**WORK INSTRUCTIONS**. Could you copy, exactly as written, every line from the first line of the records through the one containing "The following theorem"?

(Items from a dataset)
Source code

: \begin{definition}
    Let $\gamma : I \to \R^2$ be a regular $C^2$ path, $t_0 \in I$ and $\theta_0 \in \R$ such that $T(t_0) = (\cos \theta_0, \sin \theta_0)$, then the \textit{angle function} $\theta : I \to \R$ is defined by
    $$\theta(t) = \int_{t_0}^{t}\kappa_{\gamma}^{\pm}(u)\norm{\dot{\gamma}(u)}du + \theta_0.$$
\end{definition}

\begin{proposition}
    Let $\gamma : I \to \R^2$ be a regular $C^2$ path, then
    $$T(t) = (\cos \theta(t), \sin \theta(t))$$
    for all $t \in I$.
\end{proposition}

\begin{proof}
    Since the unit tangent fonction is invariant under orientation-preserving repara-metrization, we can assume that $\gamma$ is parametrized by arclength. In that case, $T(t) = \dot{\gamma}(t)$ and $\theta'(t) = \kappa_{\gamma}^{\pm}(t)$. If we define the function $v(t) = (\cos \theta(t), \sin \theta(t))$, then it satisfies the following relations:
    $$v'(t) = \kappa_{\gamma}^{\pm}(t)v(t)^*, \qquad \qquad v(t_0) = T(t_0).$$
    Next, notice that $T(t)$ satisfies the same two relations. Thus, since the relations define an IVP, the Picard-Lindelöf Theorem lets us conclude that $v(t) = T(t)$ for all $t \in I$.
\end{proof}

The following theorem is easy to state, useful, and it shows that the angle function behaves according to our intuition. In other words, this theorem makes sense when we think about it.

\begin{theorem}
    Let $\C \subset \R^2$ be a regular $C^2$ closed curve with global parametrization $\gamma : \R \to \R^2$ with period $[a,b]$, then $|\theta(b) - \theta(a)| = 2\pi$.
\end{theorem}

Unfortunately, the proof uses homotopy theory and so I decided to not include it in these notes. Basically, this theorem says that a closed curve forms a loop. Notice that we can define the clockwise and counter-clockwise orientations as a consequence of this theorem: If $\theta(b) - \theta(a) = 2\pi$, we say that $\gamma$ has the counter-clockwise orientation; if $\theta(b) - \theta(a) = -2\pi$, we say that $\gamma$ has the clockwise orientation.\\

**ANSWER FOR THE TASK**.
Source code

: \begin{definition}
    Let $\gamma : I \to \R^2$ be a regular $C^2$ path, $t_0 \in I$ and $\theta_0 \in \R$ such that $T(t_0) = (\cos \theta_0, \sin \theta_0)$, then the \textit{angle function} $\theta : I \to \R$ is defined by
    $$\theta(t) = \int_{t_0}^{t}\kappa_{\gamma}^{\pm}(u)\norm{\dot{\gamma}(u)}du + \theta_0.$$
\end{definition}

\begin{proposition}
    Let $\gamma : I \to \R^2$ be a regular $C^2$ path, then
    $$T(t) = (\cos \theta(t), \sin \theta(t))$$
    for all $t \in I$.
\end{proposition}

\begin{proof}
    Since the unit tangent fonction is invariant under orientation-preserving repara-metrization, we can assume that $\gamma$ is parametrized by arclength. In that case, $T(t) = \dot{\gamma}(t)$ and $\theta'(t) = \kappa_{\gamma}^{\pm}(t)$. If we define the function $v(t) = (\cos \theta(t), \sin \theta(t))$, then it satisfies the following relations:
    $$v'(t) = \kappa_{\gamma}^{\pm}(t)v(t)^*, \qquad \qquad v(t_0) = T(t_0).$$
    Next, notice that $T(t)$ satisfies the same two relations. Thus, since the relations define an IVP, the Picard-Lindelöf Theorem lets us conclude that $v(t) = T(t)$ for all $t \in I$.
\end{proof}

The following theorem is easy to state, useful, and it shows that the angle function behaves according to our intuition. In other words, this theorem makes sense when we think about it.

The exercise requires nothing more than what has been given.